A hotel in Hong Kong’s Mong Kok area is being marketed as a student housing investment for private buyers as the city’s hospitality market flounders and higher-end rental housing players stay on the sidelines.
Hotel Ease – Mong Kok is being marketed by Knight Frank and Colliers, with the joint sole agents stressing its suitability for housing the city’s growing population of students from across the border.
“The property is well-located next to the Yau Ma Tei MTR station,” Willis Mak, an executive director with Knight Frank who heads its private client division for Greater China, said in a statement. “The Hong Kong Polytechnic University, Hong Kong Metropolitan University, City University of Hong Kong, and Hong Kong Baptist University are all accessible within 20 minutes of public transport.
The hotel, which is owned by financially troubled private investment firm Stan Group, has been on the market for several years with market sources indicating to Mingtiandi that the owners are targeting a valuation of around HK$530 million ($68 million) for the property.
Student Housing Demand
The 29-storey property occupies a 4,053 square foot (377 square metre) site and spans around 50,357 square feet of gross floor area. At the stated asking price, the seller is looking for around HK$10,525 per square foot for the property.
With 199 rooms and views of Victoria Harbour from the upper floors, the asking price works out to HK$2.7 million per key.
Thomas Chak, co-head of capital markets and investment services at Colliers Hong Kong pointed out that the building is one minute’s walk from Yau Ma Tei MTR station, and “is also only a 10-minute drive to the Hong Kong West Kowloon High Speed Rail Station, which closely links Hong Kong and Chinese mainland.”
The agents referenced the 2021 purchase of the Hotel Sav on Wuhu Street in neighbouring Hung Hom district by AEW Capital Management and local player Crystal Investment as a successful case. After the partners purchased that property for HK$1.65 billion it has been converted into student housing, and now has a waiting list after being fully rented out for the last academic year.
In late June Hong Kong Metropolitan University (HKMU) acquired a 255-key hotel for use as housing for its students. The institution is said to have paid around HK$1 billion for the Urbanwood Hung Hom hotel at 84-102 Wuhu Street.
Some 16,179 mainland Chinese students enrolled in Hong Kong schools and higher educational institutions for the 2022-2023 academic year, which was up 31.5 percent from 2018 to 2019, according to Hong Kong government statistics.
Apartment Conversions Scaled Back
While Stan Group has yet to find a buyer for the Hotel Ease at its HK$530 million asking price, that number already represents a substantial markdown from previous valuations discussed in the market.

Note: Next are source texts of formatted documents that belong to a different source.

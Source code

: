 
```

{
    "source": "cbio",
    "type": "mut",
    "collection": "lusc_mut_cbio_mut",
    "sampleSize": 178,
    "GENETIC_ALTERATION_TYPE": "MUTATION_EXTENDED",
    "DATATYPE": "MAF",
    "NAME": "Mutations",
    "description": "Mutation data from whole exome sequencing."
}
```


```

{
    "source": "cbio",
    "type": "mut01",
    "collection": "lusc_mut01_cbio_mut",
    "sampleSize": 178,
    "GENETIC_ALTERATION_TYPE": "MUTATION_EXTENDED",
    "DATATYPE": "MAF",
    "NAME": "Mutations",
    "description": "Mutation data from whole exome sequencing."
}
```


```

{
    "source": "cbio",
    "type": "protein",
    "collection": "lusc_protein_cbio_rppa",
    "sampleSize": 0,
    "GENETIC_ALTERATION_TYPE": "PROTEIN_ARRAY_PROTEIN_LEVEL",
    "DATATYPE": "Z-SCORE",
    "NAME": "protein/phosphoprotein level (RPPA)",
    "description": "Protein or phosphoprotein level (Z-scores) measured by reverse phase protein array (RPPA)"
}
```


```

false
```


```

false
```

Local press reports in 2022 indicated that Weave Living was in talks to acquire the property, which then carried an asking price of HK$730 million. No transaction materialised.

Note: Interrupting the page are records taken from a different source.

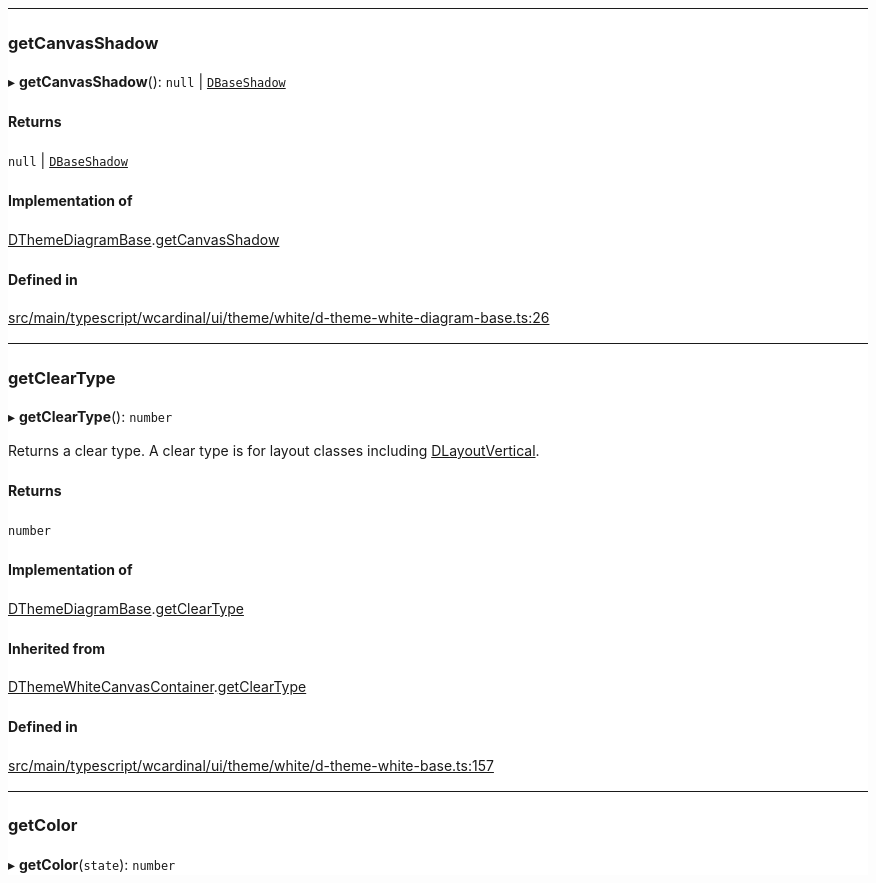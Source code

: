___

### getCanvasShadow

▸ **getCanvasShadow**(): ``null`` \| [`DBaseShadow`](../index.md#dbaseshadow)

#### Returns

``null`` \| [`DBaseShadow`](../index.md#dbaseshadow)

#### Implementation of

[DThemeDiagramBase](../interfaces/DThemeDiagramBase.md).[getCanvasShadow](../interfaces/DThemeDiagramBase.md#getcanvasshadow)

#### Defined in

[src/main/typescript/wcardinal/ui/theme/white/d-theme-white-diagram-base.ts:26](https://github.com/winter-cardinal/winter-cardinal-ui/blob/v0.155.0/src/main/typescript/wcardinal/ui/theme/white/d-theme-white-diagram-base.ts#L26)

___

### getClearType

▸ **getClearType**(): `number`

Returns a clear type.
A clear type is for layout classes including [DLayoutVertical](DLayoutVertical.md).

#### Returns

`number`

#### Implementation of

[DThemeDiagramBase](../interfaces/DThemeDiagramBase.md).[getClearType](../interfaces/DThemeDiagramBase.md#getcleartype)

#### Inherited from

[DThemeWhiteCanvasContainer](DThemeWhiteCanvasContainer.md).[getClearType](DThemeWhiteCanvasContainer.md#getcleartype)

#### Defined in

[src/main/typescript/wcardinal/ui/theme/white/d-theme-white-base.ts:157](https://github.com/winter-cardinal/winter-cardinal-ui/blob/v0.155.0/src/main/typescript/wcardinal/ui/theme/white/d-theme-white-base.ts#L157)

___

### getColor

▸ **getColor**(`state`): `number`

In 2021 and 2022, international fund managers were snapping up less-loved Hong Kong hotels for conversion into rental apartments, however, with banks slowing lending to the real estate sector and many global fund managers watching the Hong Kong market cautiously, deals such as Hines’ acquisition of the Butterly on Prat Hotel in Tsim Sha Tsui in November 2021 have largely dried up.